Chechnya’s Finance Minister Sultan Tagayev announced on Monday that 10,000 ‘high-performing jobs’ were created throughout ‘all sectors of the economy’ over the last five years in Chechnya, including more than 4,500 in 2017. However, a number of local residents told OC Media that the local authorities artificially inflate employment statistics, denying people their right to unemployment benefits.
According to Tagaev, who is also deputy chair of Chechnya’s Government, the new jobs were created by implementing high-tech investment projects. He said that a number of projects in construction material production, the food industry, and agriculture are being carried out in Chechnya.
According to Russia’s state statistics agency, Rosstat, in May 2018, 56,000 people were registered as unemployed in Chechnya, a rate of 9.0%. This was down 2.3% from the same period the previous year.
While local media outlets frequently cover official reports of economic success, local residents often complain that these are not a reflection of the reality in Chechnya. A number of local people who spoke with OC Media on condition of anonymity reported that it was almost impossible to register as unemployed in Chechnya or to receive unemployment benefits, with people denied access to material aid envisaged by the law.
According to several people, complaints to the Prosecutor’s Office about being denied benefits are rejected with the explanation that granting unemployment benefits spoils Chechnya’s positive statistics as well as relations between the republic’s leadership and the Kremlin.
One resident of Grozny, Malkan, told OC Media she was cut off from unemployment benefits without being notified or given any explanation.
‘When I went to the district social protection department of the Ministry of Labour and Social Development, I was not even given the reason for the termination of my benefits payments.

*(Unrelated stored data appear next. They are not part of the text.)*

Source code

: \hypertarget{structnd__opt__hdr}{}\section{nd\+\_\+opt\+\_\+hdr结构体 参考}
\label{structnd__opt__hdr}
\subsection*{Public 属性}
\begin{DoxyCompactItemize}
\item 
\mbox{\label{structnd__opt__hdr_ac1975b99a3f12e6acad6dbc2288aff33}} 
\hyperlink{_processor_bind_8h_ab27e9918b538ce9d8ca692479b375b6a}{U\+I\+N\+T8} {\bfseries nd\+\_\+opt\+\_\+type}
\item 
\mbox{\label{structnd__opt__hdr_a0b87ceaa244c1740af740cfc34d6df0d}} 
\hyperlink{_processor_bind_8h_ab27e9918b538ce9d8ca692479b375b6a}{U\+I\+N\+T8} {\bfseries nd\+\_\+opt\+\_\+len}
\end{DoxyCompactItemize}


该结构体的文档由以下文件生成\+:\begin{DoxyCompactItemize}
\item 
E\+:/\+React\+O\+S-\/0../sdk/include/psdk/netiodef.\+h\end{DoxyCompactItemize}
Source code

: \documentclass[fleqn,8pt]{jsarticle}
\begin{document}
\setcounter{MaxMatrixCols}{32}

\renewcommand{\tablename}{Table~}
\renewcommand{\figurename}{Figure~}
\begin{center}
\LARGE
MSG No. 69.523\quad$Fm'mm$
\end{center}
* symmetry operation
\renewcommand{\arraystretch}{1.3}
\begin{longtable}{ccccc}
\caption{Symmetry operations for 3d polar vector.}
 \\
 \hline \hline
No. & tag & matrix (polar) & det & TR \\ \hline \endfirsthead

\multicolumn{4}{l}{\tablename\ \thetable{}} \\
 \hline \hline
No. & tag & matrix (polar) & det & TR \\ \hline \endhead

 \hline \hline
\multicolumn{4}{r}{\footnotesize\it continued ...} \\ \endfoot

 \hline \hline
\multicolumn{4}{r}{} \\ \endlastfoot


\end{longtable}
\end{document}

I didn’t bother to register a complaint; I was told that it’s would be pointless and that they do it to reduce the unemployment rate’.

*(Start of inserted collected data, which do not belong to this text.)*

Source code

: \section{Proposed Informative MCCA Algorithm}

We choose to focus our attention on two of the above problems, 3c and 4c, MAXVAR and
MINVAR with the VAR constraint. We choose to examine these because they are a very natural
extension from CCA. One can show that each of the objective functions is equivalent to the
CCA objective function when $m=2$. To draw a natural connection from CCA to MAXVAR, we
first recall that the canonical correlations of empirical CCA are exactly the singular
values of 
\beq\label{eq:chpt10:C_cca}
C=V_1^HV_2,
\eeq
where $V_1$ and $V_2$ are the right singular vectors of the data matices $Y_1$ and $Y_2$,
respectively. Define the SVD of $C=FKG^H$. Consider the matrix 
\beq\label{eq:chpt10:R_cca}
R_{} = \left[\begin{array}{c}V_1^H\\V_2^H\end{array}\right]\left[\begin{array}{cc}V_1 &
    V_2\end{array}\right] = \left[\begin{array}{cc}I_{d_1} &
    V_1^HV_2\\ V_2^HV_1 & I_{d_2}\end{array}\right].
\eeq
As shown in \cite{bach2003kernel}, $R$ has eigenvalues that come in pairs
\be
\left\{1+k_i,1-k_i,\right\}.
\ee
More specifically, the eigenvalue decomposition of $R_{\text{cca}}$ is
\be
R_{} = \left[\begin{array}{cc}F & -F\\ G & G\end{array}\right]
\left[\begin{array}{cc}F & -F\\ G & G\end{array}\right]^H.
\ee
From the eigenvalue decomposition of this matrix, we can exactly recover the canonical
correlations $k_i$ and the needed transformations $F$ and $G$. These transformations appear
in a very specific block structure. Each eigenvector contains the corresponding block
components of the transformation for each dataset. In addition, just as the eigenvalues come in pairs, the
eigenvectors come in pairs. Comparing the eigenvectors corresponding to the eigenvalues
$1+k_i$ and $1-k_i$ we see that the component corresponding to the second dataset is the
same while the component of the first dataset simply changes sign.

Local residents claimed that many people instead paid bribes in order to register as disabled, which comes with a maximum monthly benefits payment of ₽20,000 ($318), sometimes registering entire families as disabled. According to a number of sources, the cost to have this approved ranges from ₽150,000–₽300,000 ($2,400–$4,700).

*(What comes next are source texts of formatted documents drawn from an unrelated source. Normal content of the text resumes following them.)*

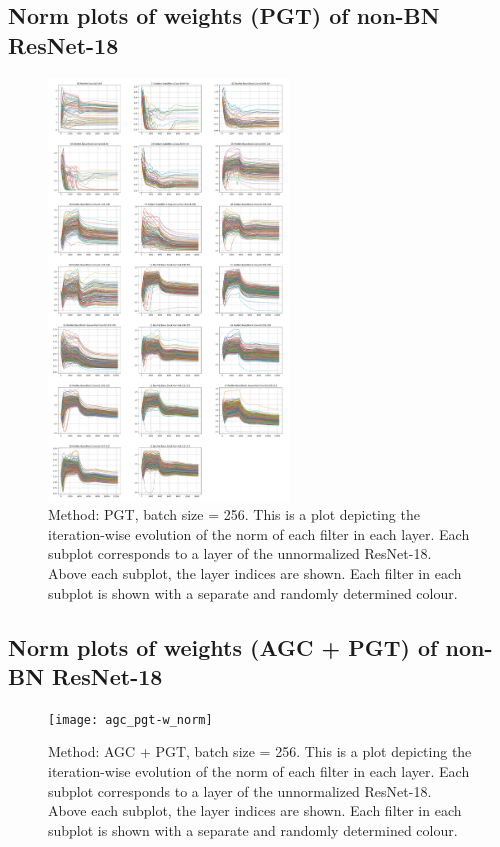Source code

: \documentclass[runningheads]{llncs}
\begin{document}
\subsection{Norm plots of weights (PGT) of non-BN ResNet-18}
\label{sec:plots3}
\begin{figure}[ht] \centering \includegraphics[width=0.57\textwidth]{pgt-w_norm}
\caption{ Method: PGT, batch size = 256. This is a plot depicting the iteration-wise
evolution of the norm of each filter in each layer. Each subplot corresponds to a layer
of the unnormalized ResNet-18. Above each subplot, the layer indices are shown. Each
filter in each subplot is shown with a separate and randomly determined colour. }
\end{figure}

\clearpage

\subsection{Norm plots of weights (AGC + PGT) of non-BN ResNet-18}
\label{sec:plots4}
\begin{figure}[ht] \centering \texttt{[image: agc\_pgt-w\_norm]}
\caption{ Method: AGC + PGT, batch size = 256. This is a plot depicting the
iteration-wise evolution of the norm of each filter in each layer. Each subplot
corresponds to a layer of the unnormalized ResNet-18. Above each subplot, the layer
indices are shown. Each filter in each subplot is shown with a separate and randomly
determined colour. } \end{figure}
\end{document}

Salambek, from Grozny, told OC Media that he and his family, including his four children, were all registered as disabled, despite being healthy. He said the family received monthly benefit payments of around $1,000 as a result.
Zara, another local resident, told OC Media people in Chechnya did not feel any remorse for claiming benefits from the Russian state that they were not legally entitled to, as after experiencing two wars, this was a ‘fair reward’.